How can something be present as well as absent? Consider the observation of writer Robert Nozick that, "We don't need to choose between presence and absence." Although it may difficult to know precisely what Nozick means (he has written extensively on nothing and nothingness), if we set it into the framework of our question, we come to some intriguing conclusions.
Clearly, from any rational standpoint, we all experience presence. We all experience being "here," we all experience exchange with other things that are "here" as well. We may not be able to "prove" whether anything is here, for we would be using what we assume to prove what we also assume in turn. But we know that we have some sort of experience of, as the philosopher Martin Heidegger put it, beingness.

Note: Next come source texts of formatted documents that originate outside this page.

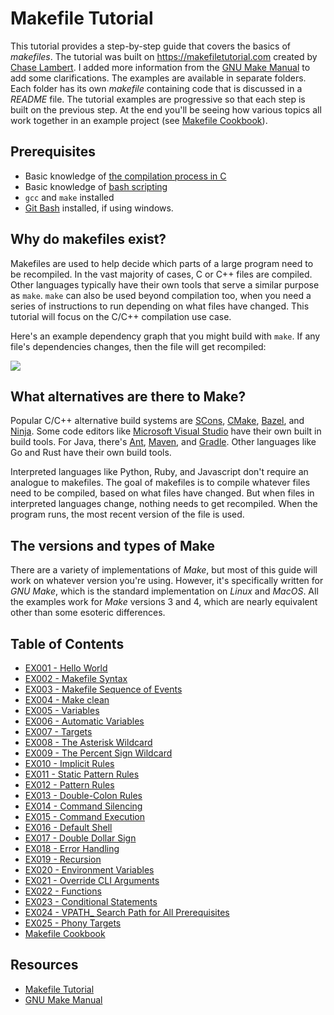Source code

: # Makefile Tutorial

This tutorial provides a step-by-step guide that covers the basics of _makefiles_. The tutorial was built on https://makefiletutorial.com created by [Chase Lambert](https://github.com/theicfire). I added more information from the [GNU Make Manual](https://www.gnu.org/software/make/manual/html_node/index.html) to add some clarifications. The examples are available in separate folders. Each folder has its own _makefile_ containing code that is discussed in a _README_ file. The tutorial examples are progressive so that each step is built on the previous step. At the end you'll be seeing how various topics all work together in an example project (see [Makefile Cookbook](https://github.com/AmrElsayyad/makefile-tutorial/tree/main/Makefile%20Cookbook)).

## Prerequisites

- Basic knowledge of [the compilation process in C](https://www.javatpoint.com/compilation-process-in-c)
- Basic knowledge of [bash scripting](https://www.javatpoint.com/bash)
- `gcc` and `make` installed
- [Git Bash](https://git-scm.com/downloads) installed, if using windows.

## Why do makefiles exist?

Makefiles are used to help decide which parts of a large program need to be recompiled. In the vast majority of cases, C or C++ files are compiled. Other languages typically have their own tools that serve a similar purpose as `make`. `make` can also be used beyond compilation too, when you need a series of instructions to run depending on what files have changed. This tutorial will focus on the C/C++ compilation use case.

Here's an example dependency graph that you might build with `make`. If any file's dependencies changes, then the file will get recompiled:

<div class="center">
<img src="https://makefiletutorial.com/assets/dependency_graph.png">
</div>

## What alternatives are there to Make?

Popular C/C++ alternative build systems are [SCons](https://scons.org/), [CMake](https://cmake.org/), [Bazel](https://bazel.build/), and [Ninja](https://ninja-build.org/). Some code editors like [Microsoft Visual Studio](https://visualstudio.microsoft.com/) have their own built in build tools. For Java, there's [Ant](https://ant.apache.org/), [Maven](https://maven.apache.org/what-is-maven.html), and [Gradle](https://gradle.org/). Other languages like Go and Rust have their own build tools.

Interpreted languages like Python, Ruby, and Javascript don't require an analogue to makefiles. The goal of makefiles is to compile whatever files need to be compiled, based on what files have changed. But when files in interpreted languages change, nothing needs to get recompiled. When the program runs, the most recent version of the file is used.

## The versions and types of Make

There are a variety of implementations of _Make_, but most of this guide will work on whatever version you're using. However, it's specifically written for _GNU Make_, which is the standard implementation on _Linux_ and _MacOS_. All the examples work for _Make_ versions 3 and 4, which are nearly equivalent other than some esoteric differences.

## Table of Contents

- [EX001 - Hello World](https://github.com/AmrElsayyad/makefile-tutorial/tree/main/EX001%20-%20Hello%20World)
- [EX002 - Makefile Syntax](https://github.com/AmrElsayyad/makefile-tutorial/tree/main/EX002%20-%20Makefile%20Syntax)
- [EX003 - Makefile Sequence of Events](https://github.com/AmrElsayyad/makefile-tutorial/tree/main/EX003%20-%20Makefile%20Sequence%20of%20Events)
- [EX004 - Make clean](https://github.com/AmrElsayyad/makefile-tutorial/tree/main/EX004%20-%20Make%20clean)
- [EX005 - Variables](https://github.com/AmrElsayyad/makefile-tutorial/tree/main/EX005%20-%20Variables)
- [EX006 - Automatic Variables](https://github.com/AmrElsayyad/makefile-tutorial/tree/main/EX006%20-%20Automatic%20Variables)
- [EX007 - Targets](https://github.com/AmrElsayyad/makefile-tutorial/tree/main/EX007%20-%20Targets)
- [EX008 - The Asterisk Wildcard](https://github.com/AmrElsayyad/makefile-tutorial/tree/main/EX008%20-%20The%20Asterisk%20Wildcard)
- [EX009 - The Percent Sign Wildcard](https://github.com/AmrElsayyad/makefile-tutorial/tree/main/EX009%20-%20The%20Percent%20Sign%20Wildcard)
- [EX010 - Implicit Rules](https://github.com/AmrElsayyad/makefile-tutorial/tree/main/EX010%20-%20Implicit%20Rules)
- [EX011 - Static Pattern Rules](https://github.com/AmrElsayyad/makefile-tutorial/tree/main/EX011%20-%20Static%20Pattern%20Rules)
- [EX012 - Pattern Rules](https://github.com/AmrElsayyad/makefile-tutorial/tree/main/EX012%20-%20Pattern%20Rules)
- [EX013 - Double-Colon Rules](https://github.com/AmrElsayyad/makefile-tutorial/tree/main/EX013%20-%20Double-Colon%20Rules)
- [EX014 - Command Silencing](https://github.com/AmrElsayyad/makefile-tutorial/tree/main/EX014%20-%20Command%20Silencing)
- [EX015 - Command Execution](https://github.com/AmrElsayyad/makefile-tutorial/tree/main/EX015%20-%20Command%20Execution)
- [EX016 - Default Shell](https://github.com/AmrElsayyad/makefile-tutorial/tree/main/EX016%20-%20Default%20Shell)
- [EX017 - Double Dollar Sign](https://github.com/AmrElsayyad/makefile-tutorial/tree/main/EX017%20-%20Double%20Dollar%20Sign)
- [EX018 - Error Handling](https://github.com/AmrElsayyad/makefile-tutorial/tree/main/EX018%20-%20Error%20Handling)
- [EX019 - Recursion](https://github.com/AmrElsayyad/makefile-tutorial/tree/main/EX019%20-%20Recursion)
- [EX020 - Environment Variables](https://github.com/AmrElsayyad/makefile-tutorial/tree/main/EX020%20-%20Environment%20Variables)
- [EX021 - Override CLI Arguments](https://github.com/AmrElsayyad/makefile-tutorial/tree/main/EX021%20-%20Override%20CLI%20Arguments)
- [EX022 - Functions](https://github.com/AmrElsayyad/makefile-tutorial/tree/main/EX022%20-%20Functions)
- [EX023 - Conditional Statements](https://github.com/AmrElsayyad/makefile-tutorial/tree/main/EX023%20-%20Conditional%20Statements)
- [EX024 - VPATH\_ Search Path for All Prerequisites](https://github.com/AmrElsayyad/makefile-tutorial/tree/main/EX024%20-%20VPATH_%20Search%20Path%20for%20All%20Prerequisites)
- [EX025 - Phony Targets](https://github.com/AmrElsayyad/makefile-tutorial/tree/main/EX025%20-%20Phony%20Targets)
- [Makefile Cookbook](https://github.com/AmrElsayyad/makefile-tutorial/tree/main/Makefile%20Cookbook)

## Resources

- [Makefile Tutorial](https://makefiletutorial.com)
- [GNU Make Manual](https://www.gnu.org/software/make/manual/html_node/index.html)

Yet with equal clarity, we can assert that we all experience absence. We all experience a loss of presence, in some form, in the course of our lives. Privation is intrinsic to existence. But can we experience both presence and absence simultaneously?
Think about memory. We remember, as presence, yet we do not see such memory, as presence. Physically, it is no longer with us. But we sense its presence, absent yet present. And we go on.
Now think about faith. If we believe in something, whatever it may be, we believe in its fact, its presence, now or future. We believe in it even if it is now absent.
In an old parable that recounts the tale of a person's journey--his life journey--with God, the author pictures a pilgrim walking along a long and lonely beach, land spreading out endlessly, oceans spilling into infinity, and wondering about whether God is with him, for he does not seem to really know. He can't see him.
At journey's end, after the passage of death, the pilgrim comes face to face with God, and asks God, "Where were you?"
"Ah, my child," God replies, "I was with you all the time. Did you not see my footsteps?"
"No, Lord," the pilgrim answered. "Where were they?"
"In every moment of your life, child," God responds. "You just didn't see them."